## EXERCISE DESCRIPTION
Which of the lines below mention the word "from"? Pull each one out.

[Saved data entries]
######

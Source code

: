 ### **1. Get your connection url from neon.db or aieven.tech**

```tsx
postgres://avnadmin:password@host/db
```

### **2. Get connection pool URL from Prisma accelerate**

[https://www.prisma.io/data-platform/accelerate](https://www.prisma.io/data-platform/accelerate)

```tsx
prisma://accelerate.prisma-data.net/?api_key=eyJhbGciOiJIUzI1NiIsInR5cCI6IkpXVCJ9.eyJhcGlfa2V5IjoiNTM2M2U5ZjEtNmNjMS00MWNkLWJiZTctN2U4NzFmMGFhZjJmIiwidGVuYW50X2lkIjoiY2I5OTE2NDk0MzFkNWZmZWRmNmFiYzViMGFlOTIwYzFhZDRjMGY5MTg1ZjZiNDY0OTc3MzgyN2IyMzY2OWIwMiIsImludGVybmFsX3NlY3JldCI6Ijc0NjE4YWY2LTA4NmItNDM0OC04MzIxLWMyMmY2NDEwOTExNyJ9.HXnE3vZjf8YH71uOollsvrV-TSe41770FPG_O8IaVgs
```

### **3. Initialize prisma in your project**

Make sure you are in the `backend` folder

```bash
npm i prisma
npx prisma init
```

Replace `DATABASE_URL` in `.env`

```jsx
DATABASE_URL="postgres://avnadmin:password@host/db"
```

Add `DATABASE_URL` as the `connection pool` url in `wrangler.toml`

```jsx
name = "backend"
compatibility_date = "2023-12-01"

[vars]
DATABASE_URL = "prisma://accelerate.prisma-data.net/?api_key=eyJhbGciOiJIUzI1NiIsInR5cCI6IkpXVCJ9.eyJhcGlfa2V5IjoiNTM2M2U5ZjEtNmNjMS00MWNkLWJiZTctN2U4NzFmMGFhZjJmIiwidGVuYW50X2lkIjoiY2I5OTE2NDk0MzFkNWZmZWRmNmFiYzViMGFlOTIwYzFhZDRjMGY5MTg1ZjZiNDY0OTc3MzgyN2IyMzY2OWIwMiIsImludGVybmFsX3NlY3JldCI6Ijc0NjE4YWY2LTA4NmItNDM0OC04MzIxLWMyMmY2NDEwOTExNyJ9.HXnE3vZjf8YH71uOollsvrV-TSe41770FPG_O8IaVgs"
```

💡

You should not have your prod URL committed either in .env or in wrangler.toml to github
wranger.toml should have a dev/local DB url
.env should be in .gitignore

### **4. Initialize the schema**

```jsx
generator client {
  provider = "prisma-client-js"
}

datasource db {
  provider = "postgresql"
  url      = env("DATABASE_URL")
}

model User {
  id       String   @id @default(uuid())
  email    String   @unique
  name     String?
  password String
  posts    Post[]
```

######

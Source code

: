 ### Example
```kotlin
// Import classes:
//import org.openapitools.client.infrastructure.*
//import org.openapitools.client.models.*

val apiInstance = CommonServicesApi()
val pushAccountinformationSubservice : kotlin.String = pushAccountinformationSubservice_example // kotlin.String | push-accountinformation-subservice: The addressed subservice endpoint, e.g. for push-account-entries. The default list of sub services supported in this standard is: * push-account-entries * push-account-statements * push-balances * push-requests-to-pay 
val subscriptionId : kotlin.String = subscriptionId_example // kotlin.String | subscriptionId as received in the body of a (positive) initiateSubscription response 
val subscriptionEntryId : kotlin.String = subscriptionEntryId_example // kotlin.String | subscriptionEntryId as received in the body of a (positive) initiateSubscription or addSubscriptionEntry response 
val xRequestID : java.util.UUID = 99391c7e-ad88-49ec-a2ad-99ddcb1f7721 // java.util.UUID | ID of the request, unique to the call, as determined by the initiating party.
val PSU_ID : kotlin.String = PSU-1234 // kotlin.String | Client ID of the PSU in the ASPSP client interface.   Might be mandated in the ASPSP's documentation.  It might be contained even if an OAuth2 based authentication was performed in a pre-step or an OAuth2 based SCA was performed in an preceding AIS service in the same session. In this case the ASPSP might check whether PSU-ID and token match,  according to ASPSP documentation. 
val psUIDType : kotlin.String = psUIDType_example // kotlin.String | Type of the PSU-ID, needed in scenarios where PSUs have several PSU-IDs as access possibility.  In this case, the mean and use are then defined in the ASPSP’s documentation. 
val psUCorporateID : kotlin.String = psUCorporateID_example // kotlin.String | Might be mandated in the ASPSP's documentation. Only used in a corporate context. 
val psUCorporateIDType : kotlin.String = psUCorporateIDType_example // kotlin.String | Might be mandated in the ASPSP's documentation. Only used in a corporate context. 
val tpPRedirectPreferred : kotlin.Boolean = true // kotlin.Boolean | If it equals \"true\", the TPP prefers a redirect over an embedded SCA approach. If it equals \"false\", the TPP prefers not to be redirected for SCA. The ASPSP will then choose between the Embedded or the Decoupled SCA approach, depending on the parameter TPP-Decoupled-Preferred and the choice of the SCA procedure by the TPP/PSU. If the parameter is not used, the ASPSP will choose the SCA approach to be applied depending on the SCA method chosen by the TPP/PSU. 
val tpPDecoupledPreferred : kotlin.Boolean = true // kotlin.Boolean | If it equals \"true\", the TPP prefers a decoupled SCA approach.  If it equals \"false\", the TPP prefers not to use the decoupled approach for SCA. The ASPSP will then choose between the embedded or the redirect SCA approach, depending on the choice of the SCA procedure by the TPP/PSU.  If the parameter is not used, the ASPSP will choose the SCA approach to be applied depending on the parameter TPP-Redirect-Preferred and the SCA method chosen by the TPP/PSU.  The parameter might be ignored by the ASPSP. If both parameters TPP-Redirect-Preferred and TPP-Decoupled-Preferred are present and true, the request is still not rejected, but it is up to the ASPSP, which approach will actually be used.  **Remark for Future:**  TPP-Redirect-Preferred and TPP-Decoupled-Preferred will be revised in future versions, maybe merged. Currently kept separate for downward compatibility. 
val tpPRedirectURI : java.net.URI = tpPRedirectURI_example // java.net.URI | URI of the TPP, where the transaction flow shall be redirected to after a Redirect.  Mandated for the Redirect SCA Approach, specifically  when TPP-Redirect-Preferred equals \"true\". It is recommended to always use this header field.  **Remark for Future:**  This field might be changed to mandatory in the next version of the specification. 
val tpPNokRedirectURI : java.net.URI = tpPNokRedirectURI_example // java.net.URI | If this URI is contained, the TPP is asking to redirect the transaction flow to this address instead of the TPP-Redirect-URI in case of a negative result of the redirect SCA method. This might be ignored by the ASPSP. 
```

######

## WORKED SOLUTION
: ### **1. Get your connection url from neon.db or aieven.tech**
### **2. Get connection pool URL from Prisma accelerate**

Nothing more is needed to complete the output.